DATA |
Content starts
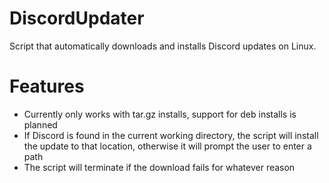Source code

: # DiscordUpdater
 Script that automatically downloads and installs Discord updates on Linux.

# Features
- Currently only works with tar.gz installs, support for deb installs is planned
- If Discord is found in the current working directory, the script will install the update to that location, otherwise it will prompt the user to enter a path
- The script will terminate if the download fails for whatever reason
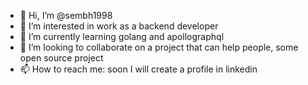 - 👋 Hi, I’m @sembh1998
- 👀 I’m interested in work as a backend developer
- 🌱 I’m currently learning golang and apollographql
- 💞️ I’m looking to collaborate on a project that can help people, some open source project
- 📫 How to reach me: soon I will create a profile in linkedin
<div align="center">
  <a href="https://github.com/sembh1998%22%3E
  <img height="170em" src="https://github-readme-stats.vercel.app/api?username=sembh1998&show_icons=true&theme=github_dark&include_all_commits=true&count_private=true%22/%3E
</div>
<!---
sembh1998/sembh1998 is a ✨ special ✨ repository because its `README.md` (this file) appears on your GitHub profile.
You can click the Preview link to take a look at your changes.
--->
Content ends
WORK TASK | Apart from the images, every line above is to be given again exactly.

WRITTEN RESPONSE |
Source code

: # DiscordUpdater
 Script that automatically downloads and installs Discord updates on Linux.

# Features
- Currently only works with tar.gz installs, support for deb installs is planned
- If Discord is found in the current working directory, the script will install the update to that location, otherwise it will prompt the user to enter a path
- The script will terminate if the download fails for whatever reason
 - 👋 Hi, I’m @sembh1998
- 👀 I’m interested in work as a backend developer
- 🌱 I’m currently learning golang and apollographql
- 💞️ I’m looking to collaborate on a project that can help people, some open source project
- 📫 How to reach me: soon I will create a profile in linkedin
<div align="center">
  <a href="https://github.com/sembh1998%22%3E
  <img height="170em" src="https://github-readme-stats.vercel.app/api?username=sembh1998&show_icons=true&theme=github_dark&include_all_commits=true&count_private=true%22/%3E
</div>
<!---
sembh1998/sembh1998 is a ✨ special ✨ repository because its `README.md` (this file) appears on your GitHub profile.
You can click the Preview link to take a look at your changes.
--->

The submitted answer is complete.